Upon high school graduation in Nigeria, Dasilva Ajayi moved to the United Kingdom to continue her studies. For her undergraduate degree, she majored in business administration at Coventry University. She obtained a master’s degree in Finance from the University of Leicester.
A native of Lagos State, Dasilva Ajayi is from the illustrious Dasilva family of Lagos Island. Her father, Sir Leo Babarinde Dasilva, who died in 2015, was the former Secretary to the Lagos State Government. She is married to Kunle Ajayi, an engineer; and their union is blessed with two children.
In 2011, Dasilva Ajayi presented her collection at New York Fashion Week, where it was described as combining “… the archetypal bright, warm colours of her homeland with refined ladylike silhouettes inspired by Italian architecture”. Seen as an African luxury brand, her clothing line has been sold at Dolce & Gabbana’s “Concept Spiga 2” store in Milan. In 2012, she was one of two designers asked to join the United Nations “Fashion Development Project” which helps supports her continent’s luxury industry. That same year her label was featured in the magazine L’Uomo Vogue in an issue called «Re-branding Africa».

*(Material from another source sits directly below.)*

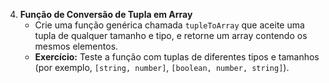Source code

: 4. **Função de Conversão de Tupla em Array**
   - Crie uma função genérica chamada `tupleToArray` que aceite uma tupla de qualquer tamanho e tipo, e retorne um array contendo os mesmos elementos.
   - **Exercício:** Teste a função com tuplas de diferentes tipos e tamanhos (por exemplo, `[string, number]`, `[boolean, number, string]`).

In 2012, Italian Vogue wrote a piece on Dasilva Ajayi, mentioning that she has a “… great following in Africa, where her designs are widely recognized thanks to the media and celebrities that support her.” In 2014, she was mentioned once more in Vogue Italia, where the designer spoke about meeting the magazine’s editor Franca Sozzani, who got her collection noticed and stocked at online fashion retailer yoox.com. Dasilva Ajayi’s designs have also been featured in Vogue Black and Arise Magazine. Her clothes have been described as groundbreaking in their use of traditional African prints. She is recognized for re-interpreting and modernizing traditional motifs, making them an important part of her designs. In 2017, Dasilva Ajayi was asked to create outfits for the 2017 look book of Vlisco, an African fabrics and textiles manufacturer.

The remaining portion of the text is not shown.